¹ Niels Bohr Institute & Centre for Star and Planet Formation, University of Copenhagen, Øster Voldgade 5-7, 1350 Copenhagen K, Denmark
e-mail: sigurd.jensen@nbi.ku.dk
² Center for Computational Sciences, University of Tsukuba, Tsukuba, Japan
³ Laboratoire d’Astrophysique de Bordeaux, Univ. Bordeaux, CNRS, B18N, allée Geoffroy Saint-Hilaire, 33615 Pessac, France
⁴ Leiden Observatory, Leiden University, PO Box 9513, 2300 RA Leiden, The Netherlands
⁵ Max-Planck Institute für extraterrestrische Physik (MPE), Giessenbachstrasse, 85748 Garching, Germany
⁶ Department of Space, Earth and Environment, Chalmers University of Technology, Onsala Space Observatory, 439 92 Onsala, Sweden

Received: 4 June 2019
Accepted: 18 September 2019

Abstract

Context. How water is delivered to planetary systems is a central question in astrochemistry. The deuterium fractionation of water can serve as a tracer for the chemical and physical evolution of water during star formation and can constrain the origin of water in Solar System bodies.

Aims. The aim is to determine the HDO/H₂O ratio in the inner warm gas toward three low-mass Class 0 protostars selected to be in isolated cores, i.e., not associated with any cloud complexes. Previous sources for which the HDO/H₂O ratio have been established were all part of larger star-forming complexes. Determining the HDO/H₂O ratio toward three isolated protostars allows comparison of the water chemistry in isolated and clustered regions to determine the influence of local cloud environment.

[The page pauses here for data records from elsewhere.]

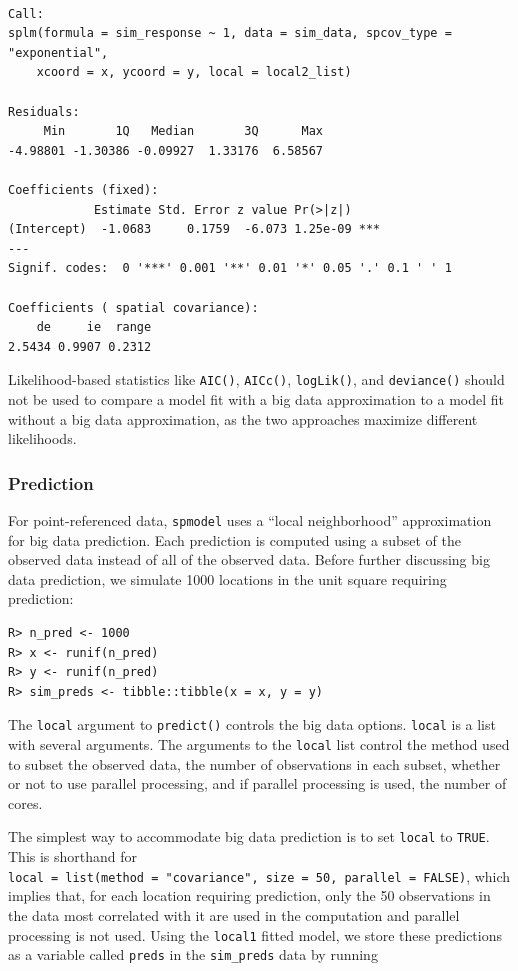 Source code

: \documentclass[10pt,letterpaper]{article}
\begin{document}
\begin{verbatim}

Call:
splm(formula = sim_response ~ 1, data = sim_data, spcov_type = "exponential", 
    xcoord = x, ycoord = y, local = local2_list)

Residuals:
     Min       1Q   Median       3Q      Max 
-4.98801 -1.30386 -0.09927  1.33176  6.58567 

Coefficients (fixed):
            Estimate Std. Error z value Pr(>|z|)    
(Intercept)  -1.0683     0.1759  -6.073 1.25e-09 ***
---
Signif. codes:  0 '***' 0.001 '**' 0.01 '*' 0.05 '.' 0.1 ' ' 1

Coefficients ( spatial covariance):
    de     ie  range 
2.5434 0.9907 0.2312 
\end{verbatim}

Likelihood-based statistics like \texttt{AIC()}, \texttt{AICc()},
\texttt{logLik()}, and \texttt{deviance()} should not be used to compare
a model fit with a big data approximation to a model fit without a big
data approximation, as the two approaches maximize different
likelihoods.

\hypertarget{sec:predict}{%
\subsubsection{Prediction}\label{sec:predict}}

For point-referenced data, \texttt{spmodel} uses a ``local
neighborhood'' approximation for big data prediction. Each prediction is
computed using a subset of the observed data instead of all of the
observed data. Before further discussing big data prediction, we
simulate 1000 locations in the unit square requiring prediction:

\begin{verbatim}
R> n_pred <- 1000
R> x <- runif(n_pred)
R> y <- runif(n_pred)
R> sim_preds <- tibble::tibble(x = x, y = y)
\end{verbatim}

The \texttt{local} argument to \texttt{predict()} controls the big data
options. \texttt{local} is a list with several arguments. The arguments
to the \texttt{local} list control the method used to subset the
observed data, the number of observations in each subset, whether or not
to use parallel processing, and if parallel processing is used, the
number of cores.

The simplest way to accommodate big data prediction is to set
\texttt{local} to \texttt{TRUE}. This is shorthand for
\texttt{local\ =\ list(method\ =\ "covariance",\ size\ =\ 50,\ parallel\ =\ FALSE)},
which implies that, for each location requiring prediction, only the 50
observations in the data most correlated with it are used in the
computation and parallel processing is not used. Using the
\texttt{local1} fitted model, we store these predictions as a variable
called \texttt{preds} in the \texttt{sim\_preds} data by running
\end{document}
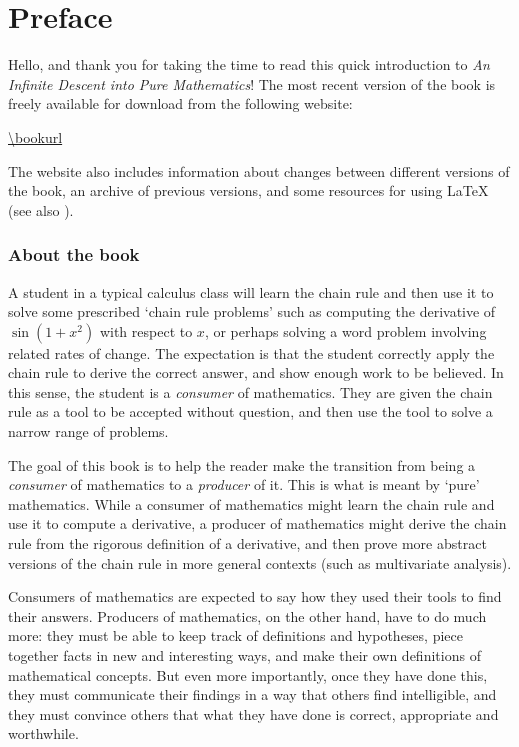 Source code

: \chapter*{Preface}

Hello, and thank you for taking the time to read this quick introduction to \textit{An Infinite Descent into Pure Mathematics}! The most recent version of the book is freely available for download from the following website:
\begin{center} \vspace{-10pt}
\url{\bookurl}
\end{center} \vspace{-10pt}
The website also includes information about changes between different versions of the book, an archive of previous versions, and some resources for using \LaTeX{} (see also ).

\subsection*{About the book}

A student in a typical calculus class will learn the chain rule and then use it to solve some prescribed `chain rule problems' such as computing the derivative of $\sin(1+x^2)$ with respect to $x$, or perhaps solving a word problem involving related rates of change. The expectation is that the student correctly apply the chain rule to derive the correct answer, and show enough work to be believed. In this sense, the student is a \textit{consumer} of mathematics. They are given the chain rule as a tool to be accepted without question, and then use the tool to solve a narrow range of problems.

The goal of this book is to help the reader make the transition from being a \textit{consumer} of mathematics to a \textit{producer} of it. This is what is meant by `pure' mathematics. While a consumer of mathematics might learn the chain rule and use it to compute a derivative, a producer of mathematics might derive the chain rule from the rigorous definition of a derivative, and then prove more abstract versions of the chain rule in more general contexts (such as multivariate analysis).

Consumers of mathematics are expected to say how they used their tools to find their answers. Producers of mathematics, on the other hand, have to do much more: they must be able to keep track of definitions and hypotheses, piece together facts in new and interesting ways, and make their own definitions of mathematical concepts. But even more importantly, once they have done this, they must communicate their findings in a way that others find intelligible, and they must convince others that what they have done is correct, appropriate and worthwhile.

Methods. We present ALMA Band 6 observations of the HDO 3_1,2–2_2,1 and 2_1,1–2_1,2 transitions at 225.897 GHz and 241.562 GHz along with the first ALMA Band 5 observations of the H₂¹⁸O 3_1,3–2_2,0 transition at 203.407 GHz. The high angular resolution observations (0′′.3–1′′.3) allow the study of the inner warm envelope gas. Model-independent estimates for the HDO/H₂O ratios are obtained and compared with previous determinations of the HDO/H₂O ratio in the warm gas toward low-mass protostars.

Results. We successfully detect the targeted water transitions toward the three sources with signal-to-noise ratio (S/N) > 5. We determine the HDO/H₂O ratio toward L483, B335 and BHR71–IRS1 to be (2.2 ± 0.4) × 10⁻³, (1.7 ± 0.3) × 10⁻³, and (1.8 ± 0.4) × 10⁻³, respectively, assuming T_ex = 124 K. The degree of water deuteration of these isolated protostars are a factor of 2–4 higher relative to Class 0 protostars that are members of known nearby clustered star-forming regions.

Conclusions. The results indicate that the water deuterium fractionation is influenced by the local cloud environment. This effect can be explained by variations in either collapse timescales or temperatures, which depends on local cloud dynamics and could provide a new method to decipher the history of young stars.